Lauréats du Prix Nouvelles Écritures 2024 de la Scam, Marion Burger et Ilan J. Cohen nous embarquent dans l’aventure créative qui a donné naissance à « Empereur ». Une œuvre immersive qui explore avec poésie la perte d’une faculté, le temps qui passe, et le lien indéfectible entre un père et sa fille.

Marion Burger

Nous avons retrouvé cette photo récemment, Ilan et moi. Elle a été prise en 2017, le jour où pour la première fois je présentais à Ilan les prémices de mes recherches pour EMPEREUR. Le projet avait déjà son titre, il parlait de mon père et de son aphasie, et de mon besoin de le comprendre, il parlait de ma perception poétique de son handicap. Mais rien n’était écrit. C’est ce jour-là, en découvrant cette constellation d’idées et de visuels, qu’Ilan a pensé à la réalité virtuelle comme médium, et que nous avons décidé d’écrire et de réaliser ce projet ensemble. Ce qui est assez incroyable quand nous regardons ce cliché aujourd’hui, c’est de voir que toutes les références présentes à l’époque se retrouvent dans le projet fini. Tout était là… sans les mots.
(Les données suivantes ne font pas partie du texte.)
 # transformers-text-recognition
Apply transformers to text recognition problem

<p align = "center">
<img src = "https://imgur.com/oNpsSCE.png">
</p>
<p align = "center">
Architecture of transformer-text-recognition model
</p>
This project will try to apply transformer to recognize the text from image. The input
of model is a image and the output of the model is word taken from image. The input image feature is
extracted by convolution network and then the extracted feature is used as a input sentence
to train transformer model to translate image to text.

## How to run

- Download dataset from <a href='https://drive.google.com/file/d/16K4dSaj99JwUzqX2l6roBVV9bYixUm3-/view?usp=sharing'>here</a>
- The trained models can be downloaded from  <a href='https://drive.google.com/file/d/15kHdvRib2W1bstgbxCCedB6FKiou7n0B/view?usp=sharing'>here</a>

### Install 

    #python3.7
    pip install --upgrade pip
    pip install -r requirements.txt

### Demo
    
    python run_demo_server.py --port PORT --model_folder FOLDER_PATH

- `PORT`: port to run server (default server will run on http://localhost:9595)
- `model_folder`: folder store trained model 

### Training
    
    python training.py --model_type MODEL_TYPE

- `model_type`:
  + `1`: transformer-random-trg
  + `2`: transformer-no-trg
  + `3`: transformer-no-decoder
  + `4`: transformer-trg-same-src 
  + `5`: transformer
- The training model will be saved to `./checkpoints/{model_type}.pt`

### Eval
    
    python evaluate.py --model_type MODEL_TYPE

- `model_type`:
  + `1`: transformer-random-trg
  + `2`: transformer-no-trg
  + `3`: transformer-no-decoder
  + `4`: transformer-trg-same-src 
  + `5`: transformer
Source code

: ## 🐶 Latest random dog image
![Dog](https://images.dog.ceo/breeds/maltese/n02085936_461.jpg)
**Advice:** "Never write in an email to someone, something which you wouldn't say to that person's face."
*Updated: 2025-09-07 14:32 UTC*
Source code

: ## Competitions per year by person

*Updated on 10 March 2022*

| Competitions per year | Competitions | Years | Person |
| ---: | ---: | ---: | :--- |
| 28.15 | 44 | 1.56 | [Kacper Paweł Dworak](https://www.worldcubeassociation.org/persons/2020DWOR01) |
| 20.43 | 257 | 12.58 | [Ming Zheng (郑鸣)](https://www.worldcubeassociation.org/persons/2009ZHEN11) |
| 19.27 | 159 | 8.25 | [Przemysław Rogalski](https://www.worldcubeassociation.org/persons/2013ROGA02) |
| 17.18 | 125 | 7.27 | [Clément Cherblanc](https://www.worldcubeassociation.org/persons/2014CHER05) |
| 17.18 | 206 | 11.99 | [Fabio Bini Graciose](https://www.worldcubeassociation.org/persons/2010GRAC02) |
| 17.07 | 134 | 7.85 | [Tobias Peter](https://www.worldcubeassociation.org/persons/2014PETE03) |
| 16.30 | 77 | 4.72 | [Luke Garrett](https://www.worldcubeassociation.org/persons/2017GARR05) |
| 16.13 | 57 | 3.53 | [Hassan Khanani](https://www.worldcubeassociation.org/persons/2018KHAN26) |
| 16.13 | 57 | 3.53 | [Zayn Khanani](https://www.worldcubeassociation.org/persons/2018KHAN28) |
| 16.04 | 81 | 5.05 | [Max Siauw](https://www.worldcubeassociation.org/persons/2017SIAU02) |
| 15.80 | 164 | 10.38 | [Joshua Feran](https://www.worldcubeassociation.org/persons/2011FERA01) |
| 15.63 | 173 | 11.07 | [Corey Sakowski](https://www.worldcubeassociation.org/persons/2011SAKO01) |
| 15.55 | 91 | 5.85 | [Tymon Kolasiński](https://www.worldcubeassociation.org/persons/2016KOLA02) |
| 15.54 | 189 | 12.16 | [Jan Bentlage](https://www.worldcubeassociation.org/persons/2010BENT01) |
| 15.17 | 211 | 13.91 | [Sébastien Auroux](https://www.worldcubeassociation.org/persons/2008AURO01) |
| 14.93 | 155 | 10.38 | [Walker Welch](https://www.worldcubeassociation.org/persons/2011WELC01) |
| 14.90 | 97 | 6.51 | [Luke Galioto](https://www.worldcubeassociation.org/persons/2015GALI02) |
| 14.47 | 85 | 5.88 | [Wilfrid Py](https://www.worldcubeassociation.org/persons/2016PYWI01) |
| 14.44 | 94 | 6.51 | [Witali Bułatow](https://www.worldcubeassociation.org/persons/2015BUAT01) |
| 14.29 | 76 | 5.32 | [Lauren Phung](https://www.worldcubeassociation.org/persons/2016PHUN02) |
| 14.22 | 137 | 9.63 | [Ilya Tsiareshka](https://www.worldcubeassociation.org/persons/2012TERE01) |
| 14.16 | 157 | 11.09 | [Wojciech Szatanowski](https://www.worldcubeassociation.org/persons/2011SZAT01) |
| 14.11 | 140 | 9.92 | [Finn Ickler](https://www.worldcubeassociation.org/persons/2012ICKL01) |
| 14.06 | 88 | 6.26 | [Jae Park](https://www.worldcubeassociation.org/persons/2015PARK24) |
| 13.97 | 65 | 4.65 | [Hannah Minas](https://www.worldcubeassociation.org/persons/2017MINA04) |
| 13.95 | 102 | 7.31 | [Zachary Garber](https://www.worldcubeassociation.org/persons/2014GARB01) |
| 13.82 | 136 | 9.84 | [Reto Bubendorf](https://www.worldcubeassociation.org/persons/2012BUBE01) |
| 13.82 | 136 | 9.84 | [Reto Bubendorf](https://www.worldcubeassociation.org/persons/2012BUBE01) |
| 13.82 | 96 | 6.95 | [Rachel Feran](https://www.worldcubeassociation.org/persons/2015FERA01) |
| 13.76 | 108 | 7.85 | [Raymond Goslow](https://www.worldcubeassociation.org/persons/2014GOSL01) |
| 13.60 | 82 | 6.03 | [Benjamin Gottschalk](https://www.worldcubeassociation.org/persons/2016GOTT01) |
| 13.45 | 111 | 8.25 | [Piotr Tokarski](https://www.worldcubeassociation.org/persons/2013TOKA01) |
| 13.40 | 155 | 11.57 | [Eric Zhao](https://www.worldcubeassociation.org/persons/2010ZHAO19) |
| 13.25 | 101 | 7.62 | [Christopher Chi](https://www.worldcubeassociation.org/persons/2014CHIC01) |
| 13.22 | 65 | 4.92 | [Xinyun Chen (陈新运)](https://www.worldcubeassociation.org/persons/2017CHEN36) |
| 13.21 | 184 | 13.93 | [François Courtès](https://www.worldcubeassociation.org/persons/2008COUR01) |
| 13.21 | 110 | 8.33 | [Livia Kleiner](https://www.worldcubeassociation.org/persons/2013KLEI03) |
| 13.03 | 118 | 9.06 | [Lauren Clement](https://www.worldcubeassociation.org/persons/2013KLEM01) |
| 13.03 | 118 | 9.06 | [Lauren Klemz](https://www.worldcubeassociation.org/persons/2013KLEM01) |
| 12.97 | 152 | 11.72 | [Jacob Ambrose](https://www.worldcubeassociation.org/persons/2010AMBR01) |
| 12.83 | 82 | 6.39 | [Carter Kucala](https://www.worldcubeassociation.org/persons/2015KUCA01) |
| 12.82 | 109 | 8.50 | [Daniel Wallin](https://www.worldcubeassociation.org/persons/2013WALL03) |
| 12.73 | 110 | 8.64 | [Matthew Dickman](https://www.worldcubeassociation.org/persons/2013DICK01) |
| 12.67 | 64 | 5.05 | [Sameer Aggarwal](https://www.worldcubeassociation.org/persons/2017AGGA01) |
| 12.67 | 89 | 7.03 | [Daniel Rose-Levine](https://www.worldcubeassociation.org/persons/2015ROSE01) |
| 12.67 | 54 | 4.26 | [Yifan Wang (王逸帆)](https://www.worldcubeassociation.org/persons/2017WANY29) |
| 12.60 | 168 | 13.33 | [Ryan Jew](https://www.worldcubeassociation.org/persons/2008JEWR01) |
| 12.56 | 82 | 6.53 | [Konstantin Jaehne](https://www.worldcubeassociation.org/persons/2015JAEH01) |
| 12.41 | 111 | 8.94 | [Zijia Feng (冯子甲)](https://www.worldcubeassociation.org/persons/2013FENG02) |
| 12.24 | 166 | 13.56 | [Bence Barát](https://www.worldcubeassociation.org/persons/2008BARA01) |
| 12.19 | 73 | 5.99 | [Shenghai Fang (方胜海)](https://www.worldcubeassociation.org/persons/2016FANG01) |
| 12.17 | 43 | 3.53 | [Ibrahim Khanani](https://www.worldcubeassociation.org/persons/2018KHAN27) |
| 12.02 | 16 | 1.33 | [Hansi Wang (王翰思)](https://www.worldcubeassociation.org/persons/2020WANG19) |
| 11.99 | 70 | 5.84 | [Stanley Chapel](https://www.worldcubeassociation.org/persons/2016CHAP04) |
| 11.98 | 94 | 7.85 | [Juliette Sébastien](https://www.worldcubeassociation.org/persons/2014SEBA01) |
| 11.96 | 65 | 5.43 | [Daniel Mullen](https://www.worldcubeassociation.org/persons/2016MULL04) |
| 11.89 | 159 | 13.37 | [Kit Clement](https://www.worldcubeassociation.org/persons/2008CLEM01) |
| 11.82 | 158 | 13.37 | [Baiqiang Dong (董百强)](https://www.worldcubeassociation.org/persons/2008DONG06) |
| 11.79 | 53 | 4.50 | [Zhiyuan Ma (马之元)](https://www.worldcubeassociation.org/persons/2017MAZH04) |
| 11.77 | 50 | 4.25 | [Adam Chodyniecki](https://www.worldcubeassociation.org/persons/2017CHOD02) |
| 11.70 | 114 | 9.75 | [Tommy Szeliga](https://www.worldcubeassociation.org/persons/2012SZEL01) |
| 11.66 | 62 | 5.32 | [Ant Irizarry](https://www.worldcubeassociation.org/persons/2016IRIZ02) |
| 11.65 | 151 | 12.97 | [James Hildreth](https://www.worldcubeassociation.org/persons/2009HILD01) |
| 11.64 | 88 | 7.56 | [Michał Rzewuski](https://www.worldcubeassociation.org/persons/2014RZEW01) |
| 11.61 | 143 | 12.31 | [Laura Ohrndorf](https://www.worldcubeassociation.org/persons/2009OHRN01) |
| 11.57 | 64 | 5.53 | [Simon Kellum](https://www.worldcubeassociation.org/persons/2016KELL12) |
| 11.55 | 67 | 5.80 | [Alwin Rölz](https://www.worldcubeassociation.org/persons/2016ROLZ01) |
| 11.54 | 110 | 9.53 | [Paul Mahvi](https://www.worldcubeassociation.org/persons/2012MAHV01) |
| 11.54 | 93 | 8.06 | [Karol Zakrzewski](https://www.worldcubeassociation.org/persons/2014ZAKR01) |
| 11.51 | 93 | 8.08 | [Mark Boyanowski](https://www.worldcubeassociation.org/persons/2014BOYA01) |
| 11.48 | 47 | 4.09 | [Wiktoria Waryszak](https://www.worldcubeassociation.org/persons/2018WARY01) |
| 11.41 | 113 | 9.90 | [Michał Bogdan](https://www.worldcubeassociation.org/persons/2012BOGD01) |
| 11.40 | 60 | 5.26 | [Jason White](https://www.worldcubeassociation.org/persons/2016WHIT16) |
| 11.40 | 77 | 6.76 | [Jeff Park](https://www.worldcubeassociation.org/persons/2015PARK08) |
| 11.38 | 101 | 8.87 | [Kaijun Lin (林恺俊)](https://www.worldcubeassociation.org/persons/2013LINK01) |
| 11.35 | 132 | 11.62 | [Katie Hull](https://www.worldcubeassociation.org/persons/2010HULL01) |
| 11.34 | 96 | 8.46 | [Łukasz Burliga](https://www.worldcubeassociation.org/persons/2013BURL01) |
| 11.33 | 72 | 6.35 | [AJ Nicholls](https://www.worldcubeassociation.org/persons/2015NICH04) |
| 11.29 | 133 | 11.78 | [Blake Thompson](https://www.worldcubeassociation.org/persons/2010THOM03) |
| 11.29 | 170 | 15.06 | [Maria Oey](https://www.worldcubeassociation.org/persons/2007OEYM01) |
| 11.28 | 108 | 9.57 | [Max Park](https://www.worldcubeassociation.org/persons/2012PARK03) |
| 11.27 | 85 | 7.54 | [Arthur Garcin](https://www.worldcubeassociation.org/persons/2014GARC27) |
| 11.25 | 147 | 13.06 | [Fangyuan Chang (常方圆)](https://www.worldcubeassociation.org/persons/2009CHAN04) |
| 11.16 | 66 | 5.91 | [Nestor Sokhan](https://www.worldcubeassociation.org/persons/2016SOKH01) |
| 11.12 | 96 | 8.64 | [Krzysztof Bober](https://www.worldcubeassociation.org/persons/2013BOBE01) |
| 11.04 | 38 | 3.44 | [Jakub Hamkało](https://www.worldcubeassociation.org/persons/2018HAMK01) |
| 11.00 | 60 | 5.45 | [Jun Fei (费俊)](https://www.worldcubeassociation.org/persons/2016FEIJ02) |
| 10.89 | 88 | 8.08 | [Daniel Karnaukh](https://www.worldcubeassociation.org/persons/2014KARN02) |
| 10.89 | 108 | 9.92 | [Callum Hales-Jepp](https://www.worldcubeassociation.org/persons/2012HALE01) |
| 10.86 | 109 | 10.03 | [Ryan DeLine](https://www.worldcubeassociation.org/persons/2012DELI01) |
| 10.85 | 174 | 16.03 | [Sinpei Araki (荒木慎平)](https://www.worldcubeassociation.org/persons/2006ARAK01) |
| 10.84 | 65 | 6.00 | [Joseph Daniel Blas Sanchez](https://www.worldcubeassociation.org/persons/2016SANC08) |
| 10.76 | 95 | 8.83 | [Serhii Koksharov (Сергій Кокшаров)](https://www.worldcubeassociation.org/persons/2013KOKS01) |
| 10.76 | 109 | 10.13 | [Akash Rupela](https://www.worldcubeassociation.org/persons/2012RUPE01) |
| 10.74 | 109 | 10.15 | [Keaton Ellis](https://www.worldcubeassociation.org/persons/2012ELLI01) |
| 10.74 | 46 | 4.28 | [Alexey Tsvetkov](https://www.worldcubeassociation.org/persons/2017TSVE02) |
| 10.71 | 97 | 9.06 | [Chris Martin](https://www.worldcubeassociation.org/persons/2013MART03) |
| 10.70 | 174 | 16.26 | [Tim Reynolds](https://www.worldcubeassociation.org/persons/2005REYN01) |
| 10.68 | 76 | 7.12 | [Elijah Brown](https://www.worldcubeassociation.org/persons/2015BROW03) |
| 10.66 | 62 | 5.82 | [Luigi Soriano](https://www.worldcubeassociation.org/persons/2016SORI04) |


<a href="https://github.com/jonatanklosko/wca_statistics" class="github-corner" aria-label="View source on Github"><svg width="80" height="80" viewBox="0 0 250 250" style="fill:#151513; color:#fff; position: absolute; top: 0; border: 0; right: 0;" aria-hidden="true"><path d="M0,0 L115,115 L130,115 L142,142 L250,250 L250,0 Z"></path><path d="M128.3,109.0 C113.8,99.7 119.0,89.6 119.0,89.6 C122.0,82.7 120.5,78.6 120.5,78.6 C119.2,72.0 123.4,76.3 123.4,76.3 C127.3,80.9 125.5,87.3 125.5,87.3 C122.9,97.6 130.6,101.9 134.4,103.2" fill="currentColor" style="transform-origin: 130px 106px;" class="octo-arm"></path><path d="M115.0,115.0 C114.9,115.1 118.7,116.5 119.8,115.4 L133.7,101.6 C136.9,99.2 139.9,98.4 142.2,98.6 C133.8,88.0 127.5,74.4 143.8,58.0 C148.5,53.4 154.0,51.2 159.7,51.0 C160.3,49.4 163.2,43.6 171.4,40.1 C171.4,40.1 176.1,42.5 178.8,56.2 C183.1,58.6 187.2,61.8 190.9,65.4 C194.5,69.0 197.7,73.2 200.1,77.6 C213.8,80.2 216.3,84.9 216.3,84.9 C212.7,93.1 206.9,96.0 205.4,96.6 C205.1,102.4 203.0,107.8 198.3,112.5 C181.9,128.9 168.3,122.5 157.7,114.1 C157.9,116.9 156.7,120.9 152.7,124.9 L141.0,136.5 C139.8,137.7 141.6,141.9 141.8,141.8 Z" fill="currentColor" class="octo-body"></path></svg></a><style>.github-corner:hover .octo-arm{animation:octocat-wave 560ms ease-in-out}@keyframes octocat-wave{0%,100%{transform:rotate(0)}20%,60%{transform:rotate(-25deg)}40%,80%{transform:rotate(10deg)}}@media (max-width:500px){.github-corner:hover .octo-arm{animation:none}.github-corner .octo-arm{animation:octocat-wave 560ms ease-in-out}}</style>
Avec du recul, je me rends compte que j’avais eu besoin de poser l’univers visuel avant même de poser le récit, sans doute fidèle à mon processus créatif intérieur mais à l’inverse de ma méthodologie habituelle, à savoir travailler à partir du scripte d’un auteur et en définir un monde.

En tant que décoratrice pour le cinéma, la transposition du réel est une question que je me pose régulièrement… Car d’un scénario que je dois traduire en décors, nait en moi une image floue, une sensation d’univers, un espace d’intuitions que j’ai besoin de traduire d’abord en une collection d’images de références. Il me faut un temps de recherche pour poser instinctivement mon regard sur ce qui me semble juste par rapport à ce que le texte m’évoque. C’est un démarrage créatif où je ne me pose aucune contrainte, simplement pour faire confiance à quelque chose de sensoriel dans ma créativité.

Souvent, au cinéma, on cherche à reproduire au plus juste l’idée du réel, pour y croire, pour qu’il n’y ait pas de place pour le doute, pour que ce théâtre d’image fonctionne et nous fasse entrer en empathie avec les personnages. En décor, on a très souvent cette responsabilité du réel, on pourra nous reprocher une mauvaise patine, ou un effet trop “carton pâte” qui pourrait sortir le film de son ambition réaliste.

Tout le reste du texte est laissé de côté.